Aber er schrieb auch, daß er ein gutes Schlauchboot sucht, welches sich mit bis zu 5Ps motorisieren läßt und das gut zum Angeln geeignet ist.
Im Gegensatz zu euch möchte er offensichtlich nicht nur im Sommer bei Badewetter mit Badehose bekleidet angeln, sondern etwas wetterunabhängiger. (z.B. jetzt bei 16 Grad Lufttemperatur und Regen)
Das heißt, ein Boot für 170 € kommt für ihn nicht in Frage.
Das wäre für ihn (nicht für euch) rausgeschmissenes Geld.
Ihr braucht eure Fehlkäufe nicht 100 mal rechtfertigen.

@Baddy89
Schaue dir mal ein Bellyboat an, daß könnte vom Preis her interessant sein (auch anglerisch) oder suche hartnäckig nach gebrauchten Booten (nicht bei ebay, da zu viele Interessenten,aber in normalen Wochenzeitschriften, beim Aushang vom Angelverein, beim Angelhändler um die Ecke und und und).
Versuche mal eine Mitangelmöglichkeit in einem Schlauchboot zu ergattern (übers Anglerboard vielleicht?), dann siehst du auch, auf welche Details man bei einem Schlauchboot achten muß,wenn es zum Angeln bequem sein soll.
Dann kaufst du dir ein gebrauchtes Boot eines namhaften Herstellers für ca. 200 € und angelst damit.
Später suchst du dir noch einen gebrauchten Zweitaktmotor mit 3-5 PS und hast dann ein günstiges Paket.
Leider ist die Suche anstrengend, weil gbrauchte Schlauchboote begehrt sind.
Viel Glück wünscht 

Jan "Lionhead"


----------



## Hooper (9. August 2005)

*AW: Gutes Schlauchboot?*

Lionhead: 
"Ihr braucht eure Fehlkäufe nicht 100 mal rechtfertigen."

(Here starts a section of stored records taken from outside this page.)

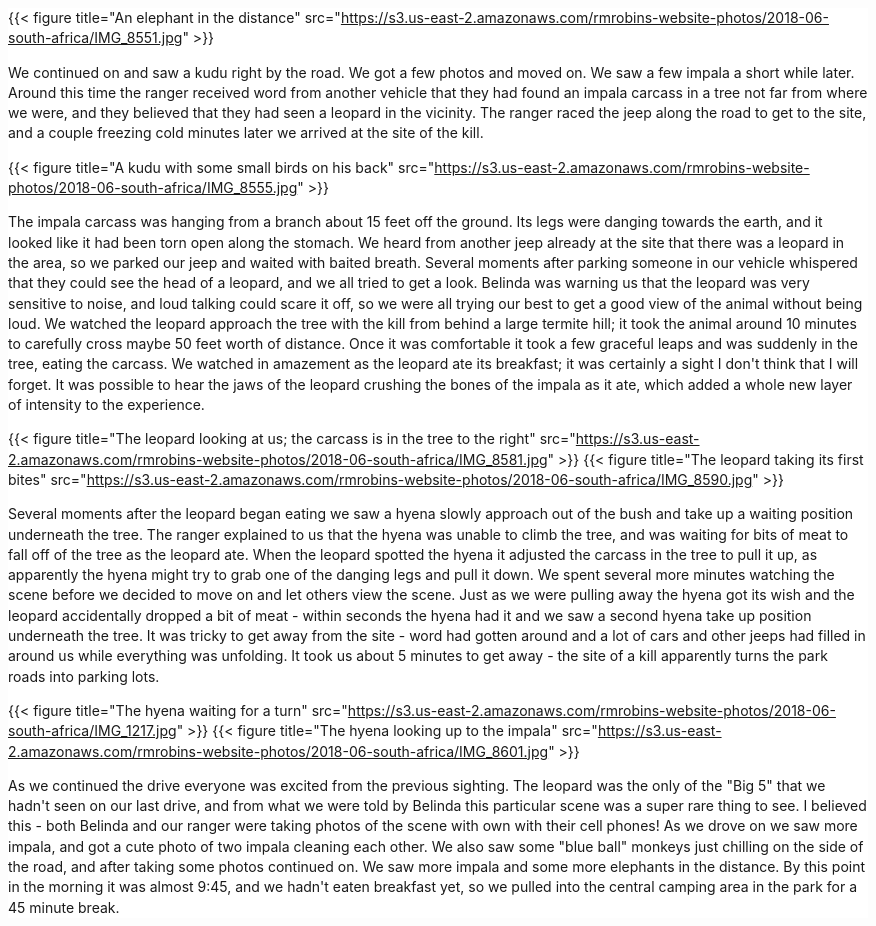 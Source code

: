 {{< figure title="An elephant in the distance" src="https://s3.us-east-2.amazonaws.com/rmrobins-website-photos/2018-06-south-africa/IMG_8551.jpg" >}}

We continued on and saw a kudu right by the road. We got a few photos and moved on. We saw a few impala a short while later. Around this time the ranger received word from another vehicle that they had found an impala carcass in a tree not far from where we were, and they believed that they had seen a leopard in the vicinity. The ranger raced the jeep along the road to get to the site, and a couple freezing cold minutes later we arrived at the site of the kill.

{{< figure title="A kudu with some small birds on his back" src="https://s3.us-east-2.amazonaws.com/rmrobins-website-photos/2018-06-south-africa/IMG_8555.jpg" >}}

The impala carcass was hanging from a branch about 15 feet off the ground. Its legs were danging towards the earth, and it looked like it had been torn open along the stomach. We heard from another jeep already at the site that there was a leopard in the area, so we parked our jeep and waited with baited breath. Several moments after parking someone in our vehicle whispered that they could see the head of a leopard, and we all tried to get a look. Belinda was warning us that the leopard was very sensitive to noise, and loud talking could scare it off, so we were all trying our best to get a good view of the animal without being loud. We watched the leopard approach the tree with the kill from behind a large termite hill; it took the animal around 10 minutes to carefully cross maybe 50 feet worth of distance. Once it was comfortable it took a few graceful leaps and was suddenly in the tree, eating the carcass. We watched in amazement as the leopard ate its breakfast; it was certainly a sight I don't think that I will forget. It was possible to hear the jaws of the leopard crushing the bones of the impala as it ate, which added a whole new layer of intensity to the experience.

{{< figure title="The leopard looking at us; the carcass is in the tree to the right" src="https://s3.us-east-2.amazonaws.com/rmrobins-website-photos/2018-06-south-africa/IMG_8581.jpg" >}}
{{< figure title="The leopard taking its first bites" src="https://s3.us-east-2.amazonaws.com/rmrobins-website-photos/2018-06-south-africa/IMG_8590.jpg" >}}

Several moments after the leopard began eating we saw a hyena slowly approach out of the bush and take up a waiting position underneath the tree. The ranger explained to us that the hyena was unable to climb the tree, and was waiting for bits of meat to fall off of the tree as the leopard ate. When the leopard spotted the hyena it adjusted the carcass in the tree to pull it up, as apparently the hyena might try to grab one of the danging legs and pull it down. We spent several more minutes watching the scene before we decided to move on and let others view the scene. Just as we were pulling away the hyena got its wish and the leopard accidentally dropped a bit of meat - within seconds the hyena had it and we saw a second hyena take up position underneath the tree. It was tricky to get away from the site - word had gotten around and a lot of cars and other jeeps had filled in around us while everything was unfolding. It took us about 5 minutes to get away - the site of a kill apparently turns the park roads into parking lots.

{{< figure title="The hyena waiting for a turn" src="https://s3.us-east-2.amazonaws.com/rmrobins-website-photos/2018-06-south-africa/IMG_1217.jpg" >}}
{{< figure title="The hyena looking up to the impala" src="https://s3.us-east-2.amazonaws.com/rmrobins-website-photos/2018-06-south-africa/IMG_8601.jpg" >}}

As we continued the drive everyone was excited from the previous sighting. The leopard was the only of the "Big 5" that we hadn't seen on our last drive, and from what we were told by Belinda this particular scene was a super rare thing to see. I believed this - both Belinda and our ranger were taking photos of the scene with own with their cell phones! As we drove on we saw more impala, and got a cute photo of two impala cleaning each other. We also saw some "blue ball" monkeys just chilling on the side of the road, and after taking some photos continued on. We saw more impala and some more elephants in the distance. By this point in the morning it was almost 9:45, and we hadn't eaten breakfast yet, so we pulled into the central camping area in the park for a 45 minute break.
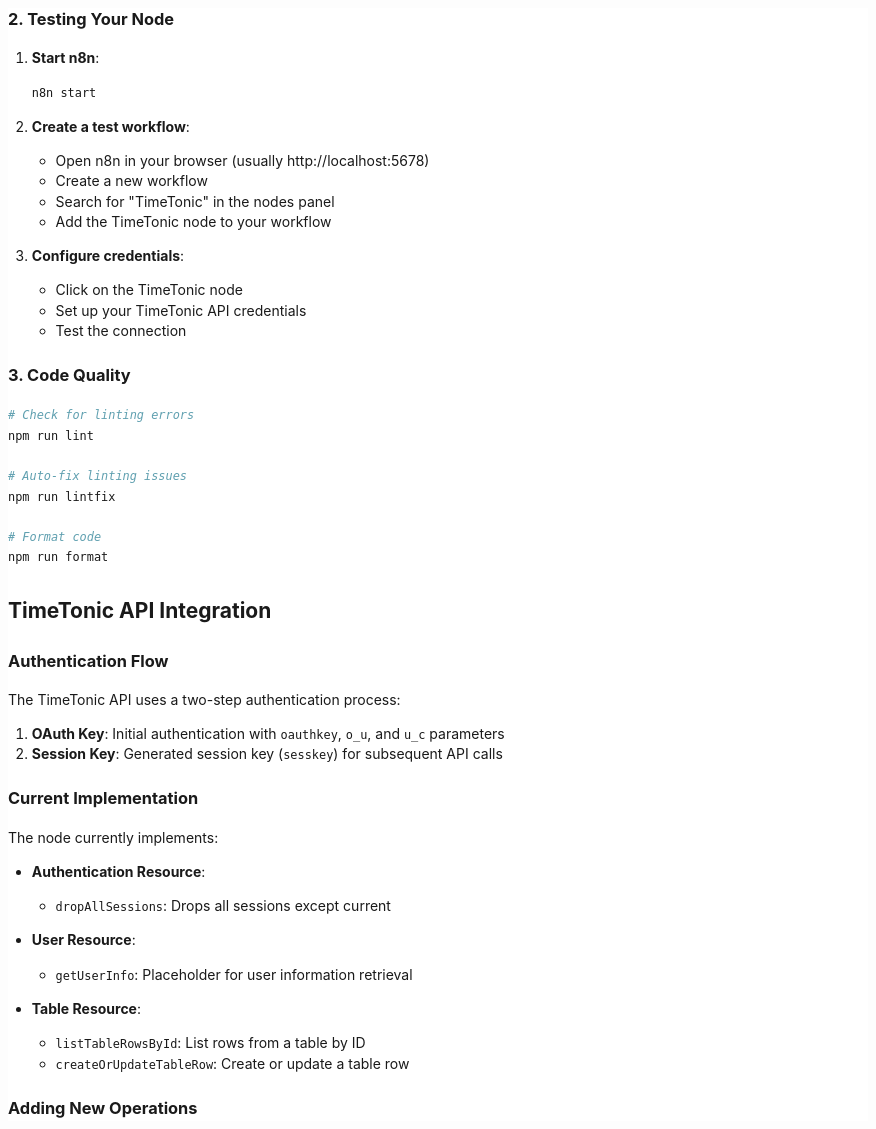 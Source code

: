 ### 2. Testing Your Node

1. **Start n8n**:
   ```bash
   n8n start
   ```

2. **Create a test workflow**:
   - Open n8n in your browser (usually http://localhost:5678)
   - Create a new workflow
   - Search for "TimeTonic" in the nodes panel
   - Add the TimeTonic node to your workflow

3. **Configure credentials**:
   - Click on the TimeTonic node
   - Set up your TimeTonic API credentials
   - Test the connection

### 3. Code Quality

```bash
# Check for linting errors
npm run lint

# Auto-fix linting issues
npm run lintfix

# Format code
npm run format
```

## TimeTonic API Integration

### Authentication Flow

The TimeTonic API uses a two-step authentication process:

1. **OAuth Key**: Initial authentication with `oauthkey`, `o_u`, and `u_c` parameters
2. **Session Key**: Generated session key (`sesskey`) for subsequent API calls

### Current Implementation

The node currently implements:

- **Authentication Resource**:
  - `dropAllSessions`: Drops all sessions except current

- **User Resource**:
  - `getUserInfo`: Placeholder for user information retrieval

- **Table Resource**:
  - `listTableRowsById`: List rows from a table by ID
  - `createOrUpdateTableRow`: Create or update a table row

### Adding New Operations
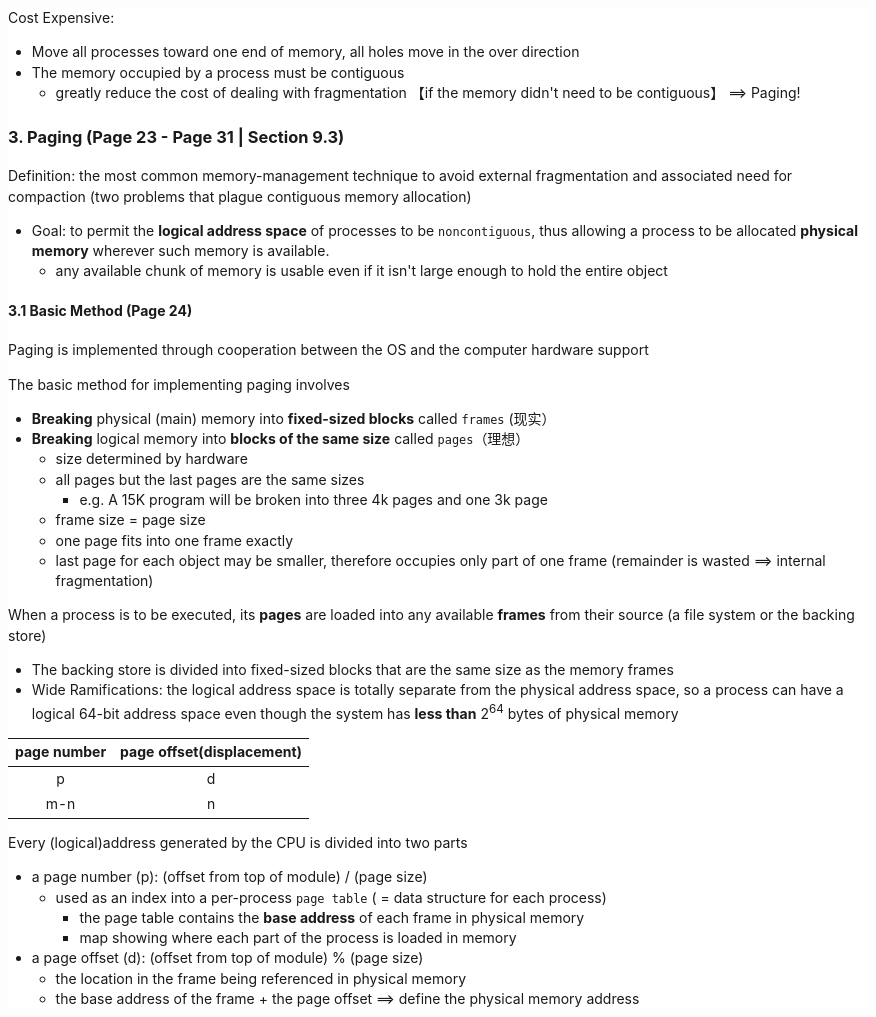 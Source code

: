 
Cost Expensive:
- Move all processes toward one end of memory, all holes move in the over direction
- The memory occupied by a process must be contiguous
  - greatly reduce the cost of dealing with fragmentation 【if the memory didn't need to be contiguous】 ==> Paging!
  
### 3. Paging (Page 23 - Page 31 | Section 9.3)
Definition: the most common memory-management technique to avoid external fragmentation and associated need for compaction (two problems that plague contiguous memory allocation) 
- Goal: to permit the **logical address space** of processes to be `noncontiguous`, thus allowing a process to be allocated **physical memory** wherever such memory is available.
  - any available chunk of memory is usable even if it isn't large enough to hold the entire object 
#### 3.1 Basic Method (Page 24)
Paging is implemented through cooperation between the OS and the computer hardware support

The basic method for implementing paging involves 
- **Breaking** physical (main) memory into **fixed-sized blocks** called `frames` (现实）
- **Breaking** logical memory into **blocks of the same size** called `pages`（理想）
  - size determined by hardware
  - all pages but the last pages are the same sizes
    - e.g. A 15K program will be broken into three 4k pages and one 3k page
  - frame size = page size
  - one page fits into one frame exactly
  - last page for each object may be smaller, therefore occupies only part of one frame (remainder is wasted ==> internal fragmentation)

When a process is to be executed, its **pages** are loaded into any available **frames** from their source (a file system or the backing store)
- The backing store is divided into fixed-sized blocks that are the same size as the memory frames
- Wide Ramifications: the logical address space is totally separate from the physical address space, so a process can have a logical 64-bit address space even though the system has **less than** 2<sup>64</sup> bytes of physical memory

| page number|page offset(displacement)|  
|:----------:|:-------------:|
|p|d|
|m-n|n|

Every (logical)address generated by the CPU is divided into two parts
- a page number (p): (offset from top of module) / (page size)
  - used as an index into a per-process `page table` ( = data structure for each process)
    - the page table contains the **base address** of each frame in physical memory
    - map showing where each part of the process is loaded in memory
- a page offset (d): (offset from top of module) % (page size)
  - the location in the frame being referenced in physical memory
  - the base address of the frame + the page offset ==> define the physical memory address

Ich behaupte nicht, dass teurere Boote schlecht sind oder gar ihr Geld nicht Wert sind. Ich behaupte lediglich dass eine Alternative auch ein normales, "besseres" Badeboot sein kann, wenn man nicht unbedingt ein halbes Jahr lang (oder länger) auf Schnäppchensuche bei Ebay oder sonstiges gehen will. 
Somit kann ich es nicht als Fehlkauf ansehen, zumal ich die Vor- und Nachteile kenne und kannte und trotzdem damit Spaß habe. Ein Rechtfertigungsbedürfnis besteht für mich somit gar nicht. 
Das es scheint, dass wir am Thema vorbeidiskutieren liegt wohl nur daran, dass deratige Themen immer zu Grundsatzdiskussionen entarten...find ich aber ok, insofern baddyXX sehr wahrscheinlich sowieso nicht mehr dabei ist;-), find ich allerdings auch fragwürdig, da diese Diskussion hier im Forum schon X-mal geführt wurde...|rolleyes 

gruz
hooper


----------



## Tiffy (9. August 2005)

*AW: Gutes Schlauchboot?*

So nu ist gut.

Jeder hat zu genüge seine Meinung kundgetan. Es wird nichts nützen immer wieder die gleichen Argumente durchzukauen.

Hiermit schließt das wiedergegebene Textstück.